Before deploying the disaster recovery functionality, understand the following four key concepts:
YMatrix Database Cluster
A fully functional YMatrix database cluster, including high-availability components and database services.
Primary Cluster (Master Cluster)
The database cluster that normally provides data services or requires data protection via disaster recovery.
Backup Cluster
A database cluster that has received data from the primary cluster and can restore data or provide data services in the event of a disaster.
Disaster Recovery Components
Components enabling data backup from the primary cluster and service failover during disaster recovery.
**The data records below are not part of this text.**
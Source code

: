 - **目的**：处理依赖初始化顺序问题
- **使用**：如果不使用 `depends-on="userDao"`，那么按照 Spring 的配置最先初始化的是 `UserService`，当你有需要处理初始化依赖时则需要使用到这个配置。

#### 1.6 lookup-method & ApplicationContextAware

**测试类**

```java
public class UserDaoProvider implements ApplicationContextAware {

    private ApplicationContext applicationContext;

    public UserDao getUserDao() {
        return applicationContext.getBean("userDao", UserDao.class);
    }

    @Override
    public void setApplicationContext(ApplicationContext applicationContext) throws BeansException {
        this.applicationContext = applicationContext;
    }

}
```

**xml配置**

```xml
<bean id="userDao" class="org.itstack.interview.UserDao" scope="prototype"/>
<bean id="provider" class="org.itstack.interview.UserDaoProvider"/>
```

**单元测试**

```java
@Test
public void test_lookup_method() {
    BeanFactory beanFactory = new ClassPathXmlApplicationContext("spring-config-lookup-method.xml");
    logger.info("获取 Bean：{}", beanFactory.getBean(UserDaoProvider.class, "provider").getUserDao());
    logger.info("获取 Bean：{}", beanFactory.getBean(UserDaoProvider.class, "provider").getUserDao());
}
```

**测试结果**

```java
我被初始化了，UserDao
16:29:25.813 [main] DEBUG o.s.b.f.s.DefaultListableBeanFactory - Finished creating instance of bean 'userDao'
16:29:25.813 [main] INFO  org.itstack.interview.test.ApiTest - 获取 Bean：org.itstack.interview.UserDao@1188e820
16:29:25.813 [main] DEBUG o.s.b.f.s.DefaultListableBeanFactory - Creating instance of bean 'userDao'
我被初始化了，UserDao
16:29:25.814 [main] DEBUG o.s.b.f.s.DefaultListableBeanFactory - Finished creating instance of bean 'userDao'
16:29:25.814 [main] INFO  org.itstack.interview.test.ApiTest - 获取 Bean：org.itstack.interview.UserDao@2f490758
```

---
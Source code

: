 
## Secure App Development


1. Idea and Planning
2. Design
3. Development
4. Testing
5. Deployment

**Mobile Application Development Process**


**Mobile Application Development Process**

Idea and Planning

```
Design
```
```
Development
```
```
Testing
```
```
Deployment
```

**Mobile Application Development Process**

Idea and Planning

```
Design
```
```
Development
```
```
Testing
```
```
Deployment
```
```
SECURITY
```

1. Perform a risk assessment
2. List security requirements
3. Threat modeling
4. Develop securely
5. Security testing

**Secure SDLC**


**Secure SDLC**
These include:
Subscriber
The Subscriber is a disaster recovery component deployed on the primary cluster side. Its functions are:
a. Receive backup requests from the Publisher on the backup cluster side and forward them to the primary cluster.
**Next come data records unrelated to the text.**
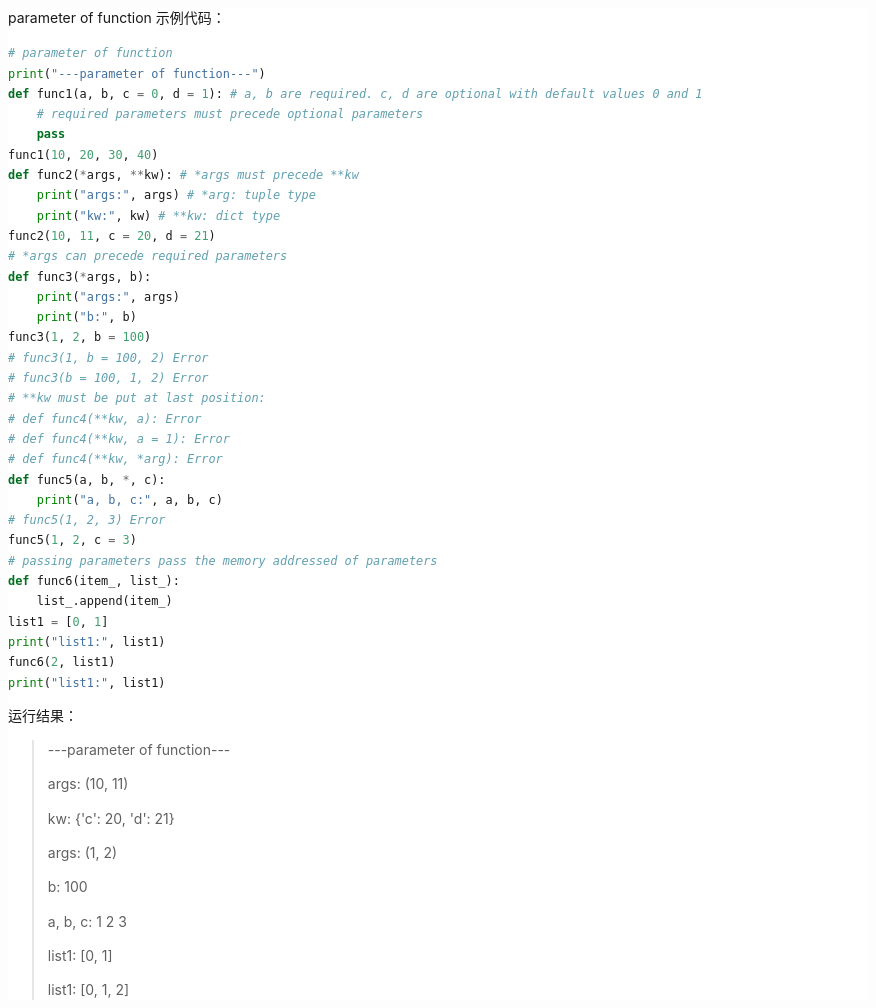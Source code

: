 parameter of function 示例代码：

```python
# parameter of function
print("---parameter of function---")
def func1(a, b, c = 0, d = 1): # a, b are required. c, d are optional with default values 0 and 1
    # required parameters must precede optional parameters
    pass
func1(10, 20, 30, 40)
def func2(*args, **kw): # *args must precede **kw
    print("args:", args) # *arg: tuple type
    print("kw:", kw) # **kw: dict type
func2(10, 11, c = 20, d = 21)
# *args can precede required parameters
def func3(*args, b):
    print("args:", args)
    print("b:", b)
func3(1, 2, b = 100)
# func3(1, b = 100, 2) Error
# func3(b = 100, 1, 2) Error
# **kw must be put at last position:
# def func4(**kw, a): Error
# def func4(**kw, a = 1): Error
# def func4(**kw, *arg): Error
def func5(a, b, *, c):
    print("a, b, c:", a, b, c)
# func5(1, 2, 3) Error
func5(1, 2, c = 3)
# passing parameters pass the memory addressed of parameters
def func6(item_, list_):
    list_.append(item_)
list1 = [0, 1]
print("list1:", list1)
func6(2, list1)
print("list1:", list1)
```

运行结果：

> ---parameter of function---
>
> args: (10, 11)
>
> kw: {'c': 20, 'd': 21}
>
> args: (1, 2)
>
> b: 100
>
> a, b, c: 1 2 3
>
> list1: [0, 1]
>
> list1: [0, 1, 2]
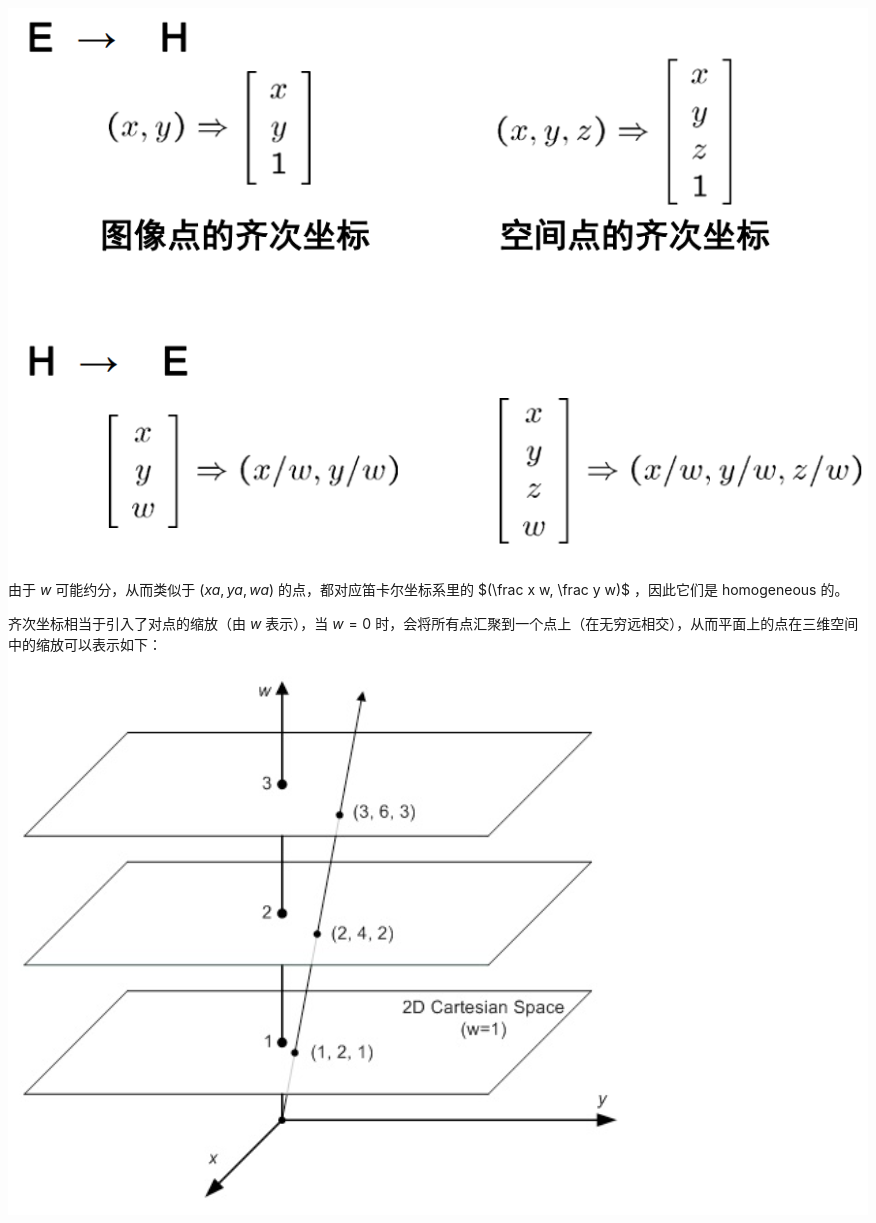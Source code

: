 ![image-20230207160938427](images/摄像机/image-20230207160938427.png)

由于 $w$ 可能约分，从而类似于 $(xa, ya, wa)$ 的点，都对应笛卡尔坐标系里的 $(\frac x w, \frac y w)$ ，因此它们是 homogeneous 的。

齐次坐标相当于引入了对点的缩放（由 $w$ 表示），当 $w = 0$  时，会将所有点汇聚到一个点上（在无穷远相交），从而平面上的点在三维空间中的缩放可以表示如下：

![image-20230207155213372](images/摄像机/image-20230207155213372.png)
b. Capture backup data from the primary cluster and transmit it to the Publisher on the backup cluster side.
The Subscriber must be deployed on a dedicated machine within the same subnet as the primary cluster, with network connectivity to all nodes in the primary cluster.
Additionally, this machine must have network connectivity to the machine hosting the Publisher on the backup cluster side (preferably within the same subnet).
Publisher
The Publisher is a disaster recovery component deployed on the backup cluster side. Its functions are:
a. Receive backup requests from the backup cluster and forward them to the Subscriber on the primary cluster.
b. Receive backup data from the Subscriber and deliver it to the backup cluster.
The Publisher must be deployed on a dedicated machine within the same subnet as the backup cluster, with network connectivity to all nodes in the backup cluster.
This machine must also maintain network connectivity to the machine hosting the Subscriber on the primary cluster side.
Backup Cluster
While operating in backup mode, the backup cluster asynchronously or synchronously replicates all data from the primary cluster and supports read-only operations.
After a disaster recovery switchover, the backup cluster becomes a fully functional YMatrix database cluster, supporting all types of data operations.
Note: The backup cluster currently does not support high availability; each data shard has only one replica.
To enable disaster recovery, the GUC parameter synchronous_commit on the primary cluster supports only the following values: off (recommended), local, remote_apple, and on.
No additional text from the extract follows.